Someone humorist Dave Berry would call “an alert reader” recently contacted me to point out that not only did I not discuss fishing with setlines nearly often enough, but I “never” provided any information on how to set them. In that this column has appeared continuously for the past 32 years, never seems a trifle unlikely, but rather than dig through boxes of dusty, pre-computer newsprint, I’ll take his word for it. So away we go.
Well, maybe not. Not only do laws governing the use of setlines vary greatly from state to state, they can vary within a state as well. With the exception of the Mississippi river, Missouri anglers can have up to 33 hooks in use at any one time – a baited treble hook or an artificial lure with multiple hooks are considered to be one hook for the purposes of this regulation. Anglers who want to use setlines as an adjunct to other methods must keep the 33 hook overall limit in mind.
All “unattended” lines must be labeled with the name and either the address or the Conservation ID number of the user. Since an angler can only designate three rods as “attended,” any additional rods he uses must be labeled even though they are under direct observation in his boat or on the shore. Now away we go.
A trotline–also, and perhaps more correctly, called a tautline–consists of a main line to which dropper lines with hooks are attached at intervals great enough to keep hooked fish from tangling adjacent droppers. Their design allows trotlines to be used at times and places where other methods aren’t practical and the fish they catch remain hidden, but they concentrate all of the user’s bait in a small area.
I know many experienced reservoir trotliners will disagree, but I always want both ends of my main line to be firmly attached to something solid. That’s usually not a problem, because I do most of my trotlining on the catfish-rich upper third of Corps of Engineers projects like Truman, where flooded standing timber is abundant. Even so, it’s extremely rare to find two suitable trees the right distance apart, so I carry a large spool of 300-pound test braided nylon cord I can use to extend one or both ends of the trotline.

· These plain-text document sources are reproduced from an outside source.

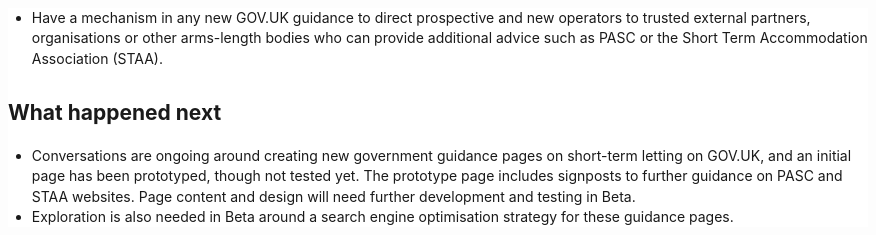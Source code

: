 * Have a mechanism in any new GOV.UK guidance to direct prospective and new operators to trusted external partners, organisations or other arms-length bodies who can provide additional advice such as PASC or the Short Term Accommodation Association (STAA).

## What happened next

* Conversations are ongoing around creating new government guidance pages on short-term letting on GOV.UK, and an initial page has been prototyped, though not tested yet. The prototype page includes signposts to further guidance on PASC and STAA websites. Page content and design will need further development and testing in Beta.
* Exploration is also needed in Beta around a search engine optimisation strategy for these guidance pages.
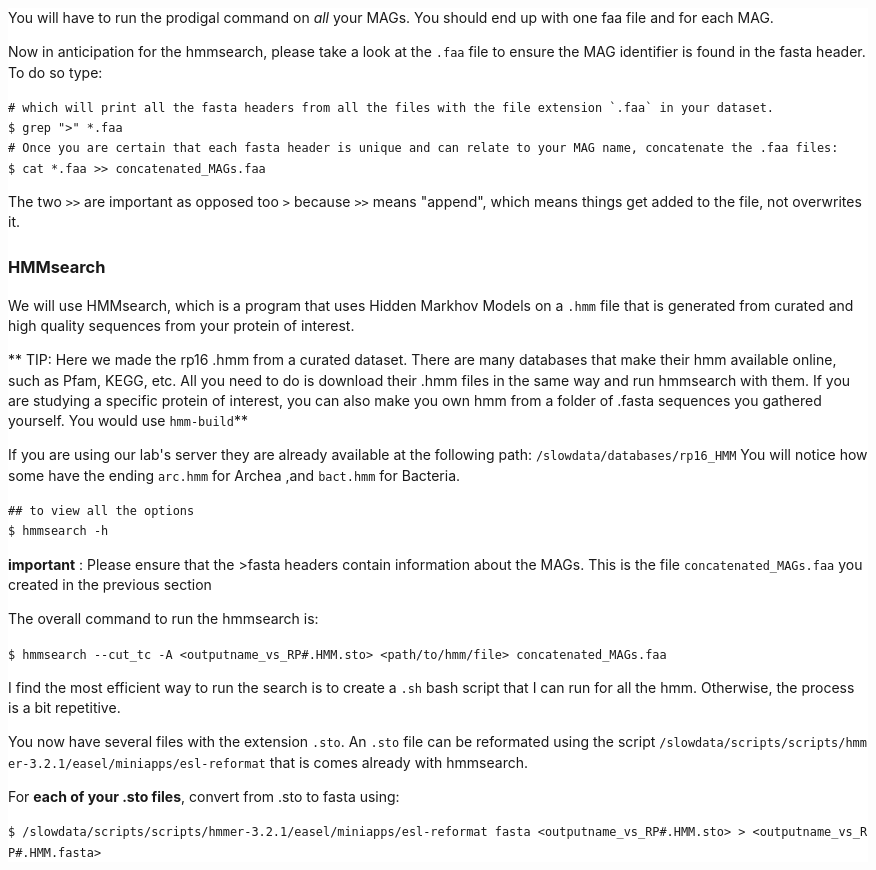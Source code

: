 You will have to run the prodigal command on _all_ your MAGs. You should end up with one faa file and for each MAG.

Now in anticipation for the hmmsearch, please take a look at the `.faa` file to ensure the MAG identifier is found in the fasta header. To do so type:
```{}
# which will print all the fasta headers from all the files with the file extension `.faa` in your dataset.
$ grep ">" *.faa 
# Once you are certain that each fasta header is unique and can relate to your MAG name, concatenate the .faa files:
$ cat *.faa >> concatenated_MAGs.faa
```

The two `>>` are important as opposed too `>` because `>>` means "append", which means things get added to the file, not overwrites it.


### HMMsearch
We will use HMMsearch, which is a program that uses Hidden Markhov Models on a `.hmm` file that is generated from curated and high quality sequences from your protein of interest.

** TIP: Here we made the rp16 .hmm from a curated dataset. There are many databases that make their hmm available online, such as Pfam, KEGG, etc. All you need to do is download their .hmm files in the same way and run hmmsearch with them. If you are studying a specific protein of interest, you can also make you own hmm from a folder of .fasta sequences you gathered yourself. You would use `hmm-build`**

If you are using our lab's server they are already available at the following path: `/slowdata/databases/rp16_HMM`
You will notice how some have the ending `arc.hmm` for Archea ,and `bact.hmm` for Bacteria.


```{}
## to view all the options
$ hmmsearch -h 
```

**important** : Please ensure that the >fasta headers contain information about the MAGs. This is the file `concatenated_MAGs.faa` you created in the previous section

The overall command to run the hmmsearch is:
```{}
$ hmmsearch --cut_tc -A <outputname_vs_RP#.HMM.sto> <path/to/hmm/file> concatenated_MAGs.faa
```
I find the most efficient way to run the search is to create a `.sh` bash script that I can run for all the hmm. Otherwise, the process is a bit repetitive.

You now have several files with the extension `.sto`. An `.sto` file can be reformated using the script `/slowdata/scripts/scripts/hmmer-3.2.1/easel/miniapps/esl-reformat` that is comes already with hmmsearch.

For **each of your .sto files**, convert from .sto to fasta using:
```{}
$ /slowdata/scripts/scripts/hmmer-3.2.1/easel/miniapps/esl-reformat fasta <outputname_vs_RP#.HMM.sto> > <outputname_vs_RP#.HMM.fasta>
```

Decide how far below the surface you want the line to suspend, being careful to stay far enough below the surface to avoid contact with propellers but shallow enough to keep hooked fish from being forced beneath the thermocline. Personally, I never suspend a line deeper than 10 feet and don’t set in water so shallow I can’t keep the line beneath boat motors and the hooks at least two feet above the bottom.
To set the line, start at the upwind attachment point. Assuming you’ll need to extend the trotline to reach the downwind attachment point, cut a length of heavy cord long enough to reach about where the trotline itself should start–this distance usually isn’t critical. Allowing enough slack to tie the line to the attachment point, tie a loop knot about the distance below the surface you want the line suspended.

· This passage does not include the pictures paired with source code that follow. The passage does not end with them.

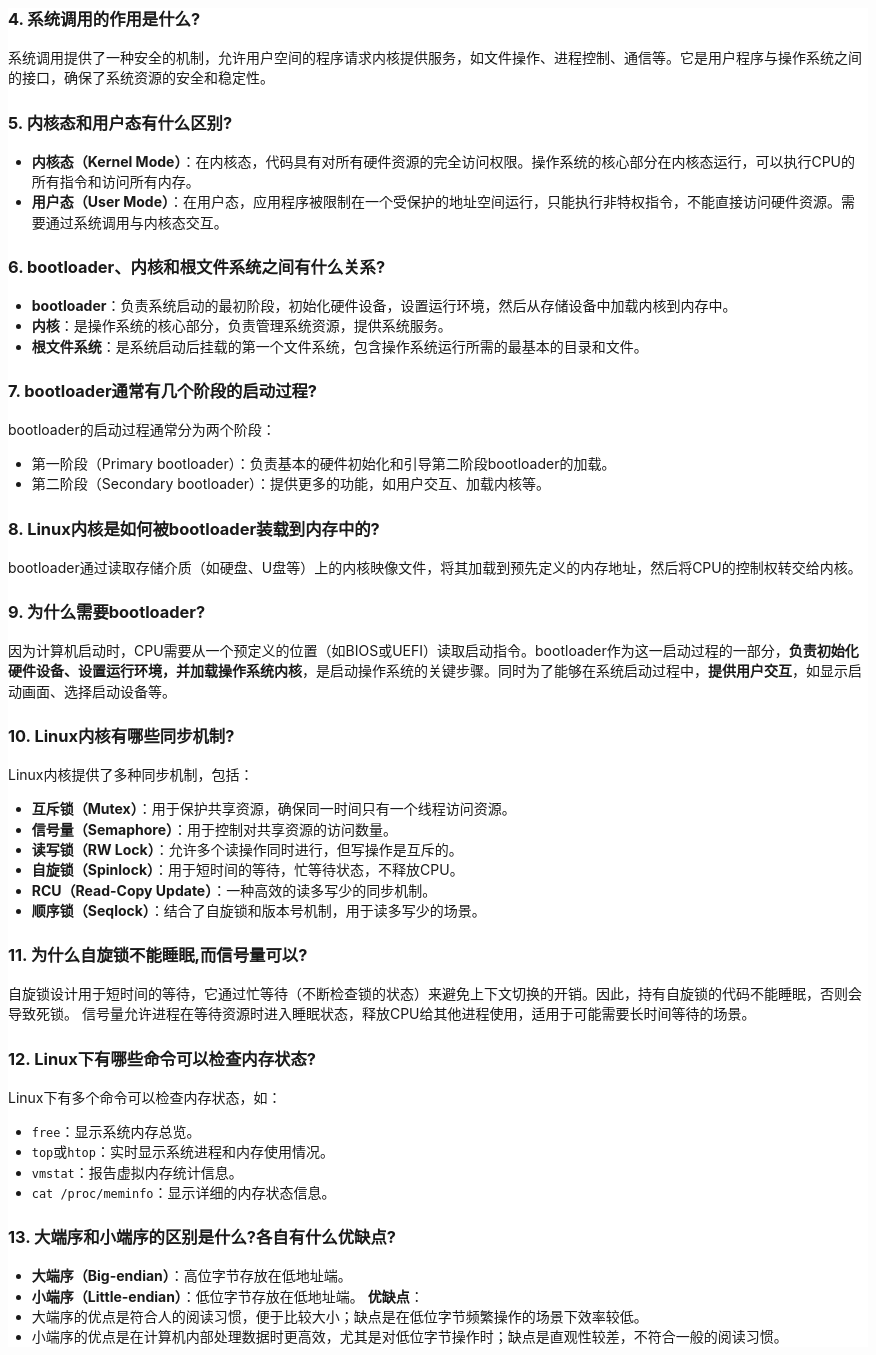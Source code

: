 ### 4. 系统调用的作用是什么?
系统调用提供了一种安全的机制，允许用户空间的程序请求内核提供服务，如文件操作、进程控制、通信等。它是用户程序与操作系统之间的接口，确保了系统资源的安全和稳定性。

### 5. 内核态和用户态有什么区别?
- **内核态（Kernel Mode）**：在内核态，代码具有对所有硬件资源的完全访问权限。操作系统的核心部分在内核态运行，可以执行CPU的所有指令和访问所有内存。
- **用户态（User Mode）**：在用户态，应用程序被限制在一个受保护的地址空间运行，只能执行非特权指令，不能直接访问硬件资源。需要通过系统调用与内核态交互。

### 6. bootloader、内核和根文件系统之间有什么关系?
- **bootloader**：负责系统启动的最初阶段，初始化硬件设备，设置运行环境，然后从存储设备中加载内核到内存中。
- **内核**：是操作系统的核心部分，负责管理系统资源，提供系统服务。
- **根文件系统**：是系统启动后挂载的第一个文件系统，包含操作系统运行所需的最基本的目录和文件。

### 7. bootloader通常有几个阶段的启动过程?

bootloader的启动过程通常分为两个阶段：
- 第一阶段（Primary bootloader）：负责基本的硬件初始化和引导第二阶段bootloader的加载。
- 第二阶段（Secondary bootloader）：提供更多的功能，如用户交互、加载内核等。

### 8. Linux内核是如何被bootloader装载到内存中的?
bootloader通过读取存储介质（如硬盘、U盘等）上的内核映像文件，将其加载到预先定义的内存地址，然后将CPU的控制权转交给内核。

### 9. 为什么需要bootloader?
因为计算机启动时，CPU需要从一个预定义的位置（如BIOS或UEFI）读取启动指令。bootloader作为这一启动过程的一部分，**负责初始化硬件设备、设置运行环境，并加载操作系统内核**，是启动操作系统的关键步骤。同时为了能够在系统启动过程中，**提供用户交互**，如显示启动画面、选择启动设备等。

### 10. Linux内核有哪些同步机制?
Linux内核提供了多种同步机制，包括：
- **互斥锁（Mutex）**：用于保护共享资源，确保同一时间只有一个线程访问资源。
- **信号量（Semaphore）**：用于控制对共享资源的访问数量。
- **读写锁（RW Lock）**：允许多个读操作同时进行，但写操作是互斥的。
- **自旋锁（Spinlock）**：用于短时间的等待，忙等待状态，不释放CPU。
- **RCU（Read-Copy Update）**：一种高效的读多写少的同步机制。
- **顺序锁（Seqlock）**：结合了自旋锁和版本号机制，用于读多写少的场景。

### 11. 为什么自旋锁不能睡眠,而信号量可以?
自旋锁设计用于短时间的等待，它通过忙等待（不断检查锁的状态）来避免上下文切换的开销。因此，持有自旋锁的代码不能睡眠，否则会导致死锁。
信号量允许进程在等待资源时进入睡眠状态，释放CPU给其他进程使用，适用于可能需要长时间等待的场景。

### 12. Linux下有哪些命令可以检查内存状态?
Linux下有多个命令可以检查内存状态，如：
- `free`：显示系统内存总览。
- `top`或`htop`：实时显示系统进程和内存使用情况。
- `vmstat`：报告虚拟内存统计信息。
- `cat /proc/meminfo`：显示详细的内存状态信息。

### 13. 大端序和小端序的区别是什么?各自有什么优缺点?
- **大端序（Big-endian）**：高位字节存放在低地址端。
- **小端序（Little-endian）**：低位字节存放在低地址端。
**优缺点**：
- 大端序的优点是符合人的阅读习惯，便于比较大小；缺点是在低位字节频繁操作的场景下效率较低。
- 小端序的优点是在计算机内部处理数据时更高效，尤其是对低位字节操作时；缺点是直观性较差，不符合一般的阅读习惯。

Tie the other end of the cord to one end of the trotline, which–sans its droppers–should be wrapped around a cord reel. Begin moving the boat toward the downwind attachment point, paying out the trotline as you go. If necessary, add sufficient cord to the other end of the trotline to reach the attachment point.
Wrap the cord around the attachment point and pull the line so that it’s almost tight but not stretched and tie it. Work your way back along the cord to the approximate depth you want the line and tie a loop knot. Now you can tighten the line a little but don’t overdo it.
Bait the dropper hooks and work your way upwind along the line, attaching them as you go. Some trotliners attach a jug on a tether equal to the suspension depth near the midpoint of the line. The jug keeps hooked fish from pulling the line too deep and is a handy place to put the required label.
Finally, attach a heavy weight to the loop knot at each end of the line. I use window sash weights, but a small coffee can, an eye bolt and some concrete will make a weight that works just as well.
I know this process looks complicated on paper, but it’s really quite simple out on the water. I’ve been using it to set trotlines by myself for decades in both calm and rough water.
There’s no need to remove the weights when running the line. Start at the downwind end and work your way to the other end, landing fish and rebaiting as you go. I put my front running light into its socket and run the line behind it, so I can have both hands free when I need them.
Catfish are the primary target of trotlines, but don’t be surprised to discover you’ve caught bass, walleye, crappie or anything else that swims in the lake you’re fishing.